BEGIN

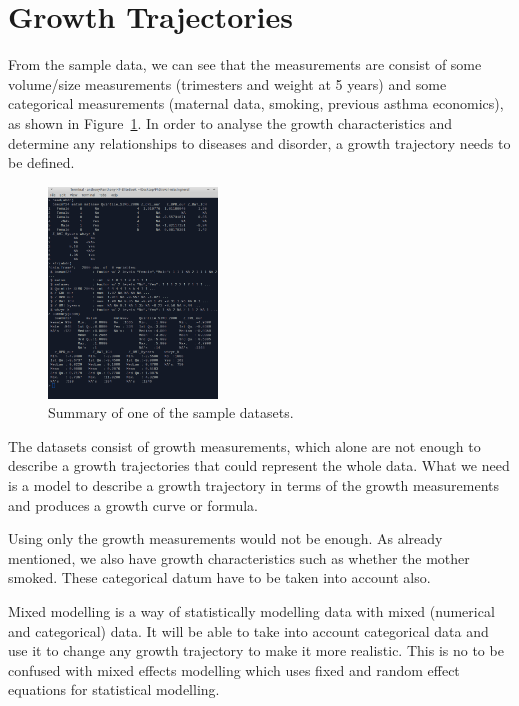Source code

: \documentclass[bsc]{abdnthesis}
\begin{document}
\section{Growth Trajectories} %
\label{sec:growth_trajectories}
From the sample data, we can see that the measurements are consist of some volume/size measurements (trimesters and weight at 5 years) and some categorical measurements (maternal data, smoking, previous asthma economics), as shown in Figure~\ref{sample_data}. In order to analyse the growth characteristics and determine any relationships to diseases and disorder, a growth trajectory needs to be defined. 

\begin{figure}[h]
  \centering
    \includegraphics[width=0.4\textwidth]{sample_data}
  \caption{Summary of one of the sample datasets.}
  \label{sample_data}
\end{figure}

The datasets consist of growth measurements, which alone are not enough to describe a growth trajectories that could represent the whole data. What we need is a model to describe a growth trajectory in terms of the growth measurements and produces a growth curve or formula.

Using only the growth measurements would not be enough. As already mentioned, we also have growth characteristics such as whether the mother smoked. These categorical datum have to be taken into account also. 

Mixed modelling is a way of statistically modelling data with mixed (numerical and categorical) data. It will be able to take into account categorical data and use it to change any growth trajectory to make it more realistic. This is no to be confused with mixed effects modelling which uses fixed and random effect equations for statistical modelling. 
\end{document}
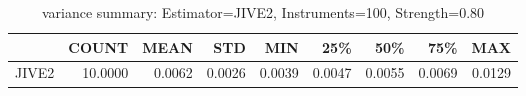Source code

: \begin{table}[ht]
\centering
\caption{variance summary: Estimator=JIVE2, Instruments=100, Strength=0.80}
\begin{tabular}{lrrrrrrrr}
\toprule
 & COUNT & MEAN & STD & MIN & 25\% & 50\% & 75\% & MAX \\
\midrule
JIVE2 & 10.0000 & 0.0062 & 0.0026 & 0.0039 & 0.0047 & 0.0055 & 0.0069 & 0.0129 \\
\bottomrule
\end{tabular}
\end{table}
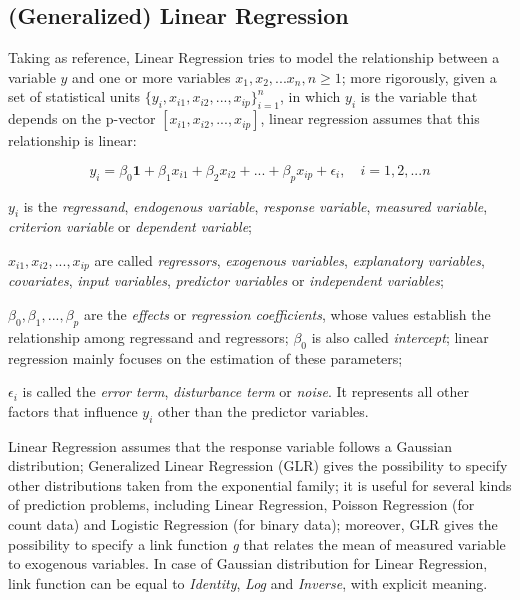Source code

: \subsection{(Generalized) Linear Regression}\label{glr}

Taking \cite{site:caltechML2012} as reference, Linear Regression tries to model the relationship between a variable $y$ and one or more variables $x_1, x_2, ... x_n, n \ge 1$; more rigorously, given a set of statistical units $\{y_i, x_{i1}, x_{i2}, ..., x_{ip}\}_{i = 1}^n$, in which $y_i$ is the variable that depends on the p-vector $[x_{i1}, x_{i2}, ..., x_{ip}]$, linear regression assumes that this relationship is linear:

\begin{equation}
    y_i = \beta_0\boldsymbol{1} + \beta_1x_{i1} + \beta_2x_{i2} + ... +  \beta_px_{ip} + \epsilon_i, \quad i = 1, 2, ... n
\end{equation}

$y_i$ is the \textit{regressand}, \textit{endogenous variable}, \textit{response variable}, \textit{measured variable}, \textit{criterion variable} or \textit{dependent variable};

$x_{i1}, x_{i2}, ..., x_{ip}$ are called \textit{regressors}, \textit{exogenous variables}, \textit{explanatory variables}, \textit{covariates}, \textit{input variables}, \textit{predictor variables} or \textit{independent variables};

$\beta_0, \beta_1, ..., \beta_p$ are the \textit{effects} or \textit{regression coefficients}, whose values establish the relationship among regressand and regressors; $\beta_0$ is also called \textit{intercept}; linear regression mainly focuses on the estimation of these parameters;

$\epsilon_i$ is called the \textit{error term}, \textit{disturbance term} or \textit{noise}. It represents all other factors that influence $y_i$ other than the predictor variables.

Linear Regression assumes that the response variable follows a Gaussian distribution; Generalized Linear Regression (GLR) gives the possibility to specify other distributions taken from the exponential family; it is useful for several kinds of prediction problems, including Linear Regression, Poisson Regression (for count data) and Logistic Regression (for binary data); moreover, GLR gives the possibility to specify a link function \textit{g} that relates the mean of measured variable to exogenous variables. In case of Gaussian distribution for Linear Regression, link function can be equal to \textit{Identity}, \textit{Log} and \textit{Inverse}, with explicit meaning.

END

DIRECTIONS. Pick every line from the listing holding the string "also", and copy it.

ANSWER AREA.
Using only the growth measurements would not be enough. As already mentioned, we also have growth characteristics such as whether the mother smoked. These categorical datum have to be taken into account also. 
$\beta_0, \beta_1, ..., \beta_p$ are the \textit{effects} or \textit{regression coefficients}, whose values establish the relationship among regressand and regressors; $\beta_0$ is also called \textit{intercept}; linear regression mainly focuses on the estimation of these parameters;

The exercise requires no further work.